Is Vegan and Faux the Same
Is there really a difference? Turning to WWD website “In the substance there is no difference between vegan fur or faux fur. They are the same animal-free materials,” said Arnaud Brunois, communications manager for high-end faux-fur developer Ecopel, which counts Stella McCartney and Kering among its clientele. “I would say that the term ‘vegan’ has been more recently accepted by fashion brands, while at the beginning, vegan materials were considered as something mysterious only restricted to vegans…The term vegan fur is probably more adapted to Gen Z.”
As Liesl Truscott, director of Europe and materials strategy for sustainability focused nonprofit Textile Exchange, said, “In simplistic terms, ‘vegan’ refers to products that exclude animals (derived from and/or tested on) and the term ‘faux’ refers to an artificial or synthetic alternative. Using these definitions, the same product can be marketed as either faux or vegan-friendly.”
The bigger factor to focus on, beyond whether to label fur “faux” or “vegan,” is its impact.
Traditionally, faux fur has been made from synthetic fibers, which, because these fibers are derived from fossil fuels and often shed microplastics, they’ve tapered off in favor among those pushing for greener materials. And that has begged the questions: is faux fur sustainable?

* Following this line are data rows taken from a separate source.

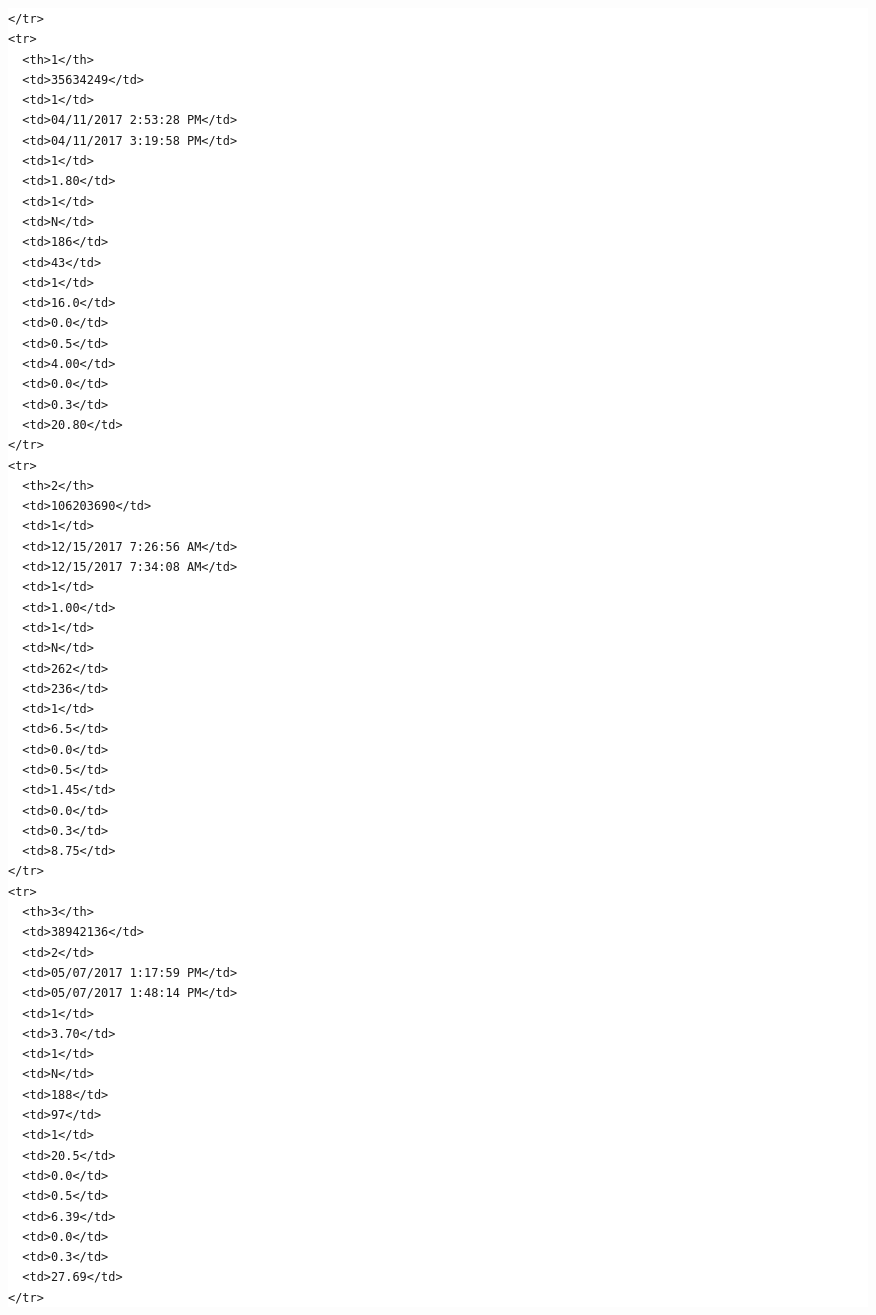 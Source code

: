     </tr>
    <tr>
      <th>1</th>
      <td>35634249</td>
      <td>1</td>
      <td>04/11/2017 2:53:28 PM</td>
      <td>04/11/2017 3:19:58 PM</td>
      <td>1</td>
      <td>1.80</td>
      <td>1</td>
      <td>N</td>
      <td>186</td>
      <td>43</td>
      <td>1</td>
      <td>16.0</td>
      <td>0.0</td>
      <td>0.5</td>
      <td>4.00</td>
      <td>0.0</td>
      <td>0.3</td>
      <td>20.80</td>
    </tr>
    <tr>
      <th>2</th>
      <td>106203690</td>
      <td>1</td>
      <td>12/15/2017 7:26:56 AM</td>
      <td>12/15/2017 7:34:08 AM</td>
      <td>1</td>
      <td>1.00</td>
      <td>1</td>
      <td>N</td>
      <td>262</td>
      <td>236</td>
      <td>1</td>
      <td>6.5</td>
      <td>0.0</td>
      <td>0.5</td>
      <td>1.45</td>
      <td>0.0</td>
      <td>0.3</td>
      <td>8.75</td>
    </tr>
    <tr>
      <th>3</th>
      <td>38942136</td>
      <td>2</td>
      <td>05/07/2017 1:17:59 PM</td>
      <td>05/07/2017 1:48:14 PM</td>
      <td>1</td>
      <td>3.70</td>
      <td>1</td>
      <td>N</td>
      <td>188</td>
      <td>97</td>
      <td>1</td>
      <td>20.5</td>
      <td>0.0</td>
      <td>0.5</td>
      <td>6.39</td>
      <td>0.0</td>
      <td>0.3</td>
      <td>27.69</td>
    </tr>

The answer is manifold and, in some ways, complex.
“Some faux fur may be made from recycled inputs, which helps address the negative effects from the petrochemical industry, while doing nothing to address the effects of microplastics. Similarly, bio-based faux fur, which some may refer to as vegan fur, may reduce the reliance on petrochemical inputs, although not necessarily entirely. Bio-based does not inherently mean that the fibers are biodegradable, and depending on the type of bio-based production methodology, they can also produce microfibers that are toxic to aquatic life,” Truscott explained. “Bio-based fibers produced from corn, sugarcane, or other agricultural feedstocks may also come with the associated impacts of crop production such as fertilizer, pesticides, water and land use. In this sense, bio-based faux fur is highly dependent on the unique producer and supply chain. While not directly linked to issues of animal rights, both petroleum and plant-based faux fur can have adverse effects on animals and ecosystems through microfiber shedding and chemical use.”
So we can conclude there is no real difference it is understood more and more designers are switching to vegan.